The aim was to improve the performance of GOV.UK for users, regardless of the type of device they use or their connection by enabling HTTP/2. During testing, the team identified a number of issues they needed to fix before they could fully enable HTTP/2.

The organisation

Government Digital Service (GDS) leads the digital transformation of the UK government. It runs GOV.UK, which is the government’s online brand, letting citizens interact with government for personal and professional needs.

The project

HTTP/2 (H2) is the latest version of the HTTP protocol. The HTTP Working Group, part of the Internet Engineering Task Force, published H2 in May 2015. H2 is based on the work Google carried out with the SPDY protocol to improve the performance of websites and other internet applications.

The primary goals for HTTP/2 are to:

  • minimise protocol overhead via the compression of headers
  • reduce network latency with the use of request and response multiplexing
  • add support for request prioritisation

Minimise protocol overhead

H2 comes with a technology called HPACK header compression, which compresses any repeated headers. Headers contain metadata and are included in every request and response sent between the browser and the server.
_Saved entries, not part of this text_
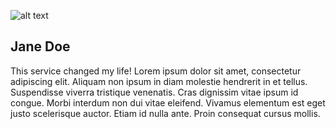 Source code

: ---
---

![alt text](/assets/img/testimonial-2.jpg "Jane Doe")
## Jane Doe
This service changed my life! Lorem ipsum dolor sit amet, consectetur adipiscing elit. Aliquam non ipsum in diam molestie hendrerit in et tellus. Suspendisse viverra tristique venenatis. Cras dignissim vitae ipsum id congue. Morbi interdum non dui vitae eleifend. Vivamus elementum est eget justo scelerisque auctor. Etiam id nulla ante. Proin consequat cursus mollis. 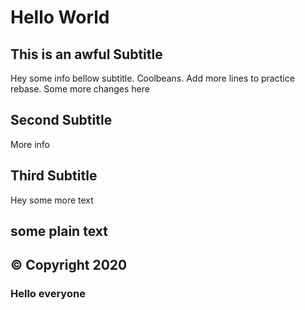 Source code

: # Hello World

## This is an awful Subtitle

Hey some info bellow subtitle. Coolbeans.
Add more lines to practice rebase.
Some more changes here

## Second Subtitle

More info

## Third Subtitle

Hey some more text

some plain text
-----------------------
© Copyright 2020
-----------------------
### Hello everyone
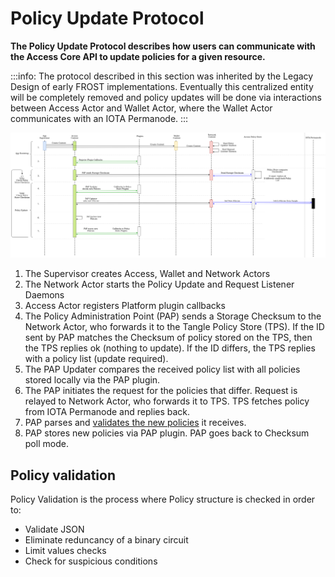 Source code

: # Policy Update Protocol

**The Policy Update Protocol describes how users can communicate with the Access Core API to update policies for a given resource.**

:::info:
The protocol described in this section was inherited by the Legacy Design of early FROST implementations. Eventually this centralized entity will be completely removed and policy updates will be done via interactions between Access Actor and Wallet Actor, where the Wallet Actor communicates with an IOTA Permanode.
:::

![Policy Update Protocol](../images/update.png)

1. The Supervisor creates Access, Wallet and Network Actors
2. The Network Actor starts the Policy Update and Request Listener Daemons
3. Access Actor registers Platform plugin callbacks
4. The Policy Administration Point (PAP) sends a Storage Checksum to the Network Actor, who forwards it to the Tangle Policy Store (TPS). If the ID sent by PAP matches the Checksum of policy stored on the TPS, then the TPS replies ok (nothing to update). If the ID differs, the TPS replies with a policy list (update required).
5. The PAP Updater compares the received policy list with all policies stored locally via the PAP plugin.
6. The PAP initiates the request for the policies that differ. Request is relayed to Network Actor, who forwards it to TPS. TPS fetches policy from IOTA Permanode and replies back.
7. PAP parses and [validates the new policies](#policy-validation) it receives.
8. PAP stores new policies via PAP plugin. PAP goes back to Checksum poll mode.

## Policy validation

Policy Validation is the process where Policy structure is checked in order to:

- Validate JSON
- Eliminate reduncancy of a binary circuit
- Limit values checks
- Check for suspicious conditions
The size of all these headers can slow down the loading while a user is browsing a site.

HPACK can result in header compression of over 70% on each request sent to the server during a session.

Reduce network latency

With HTTP/1.1 (H1), the server could only send a single file over each Transmission Control Protocol (TCP) connection at one time. H2 includes a technology called multiplex streams, which send multiple files over the same established TCP connection at the same time.

This results in both parties using fewer resources, and more efficient usage of a user’s bandwidth.

Request prioritisation

Under H1, the browser would request the highest priority assets first. These are Cascading Style Sheets (CSS) and fonts, and the webpage cannot render until the browser receives them.
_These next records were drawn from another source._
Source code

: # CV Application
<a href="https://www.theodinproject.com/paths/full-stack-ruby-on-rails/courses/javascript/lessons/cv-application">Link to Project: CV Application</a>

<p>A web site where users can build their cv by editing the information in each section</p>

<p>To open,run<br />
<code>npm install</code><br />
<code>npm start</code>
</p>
With H2, the browser looks for resources to download, and once it’s found them, the browser sends a request to the server for all assets at the same time. The server decides the order in which the assets are sent. This is where request prioritisation is important, as it can have a dramatic effect on the page rendering performance for the user.

This prioritisation is complex and easy to get wrong, and many content delivery network (CDN) providers have broken prioritisation implementations. GOV.UK uses a CDN provider which prioritises correctly.

The challenges GDS faced

Enabling H2 on GOV.UK was as simple as asking the CDN provider to switch it on. But before the frontend team at GDS was in a position to do that, it had to test H2 to make sure it would provide the performance improvements the team was looking for.

In October 2018, the team enabled H2 for a trial period of 6 weeks. In that time the team monitored performance across a range of devices. The team decided to only leave it on if they were sure enabling it would actually improve performance for its users.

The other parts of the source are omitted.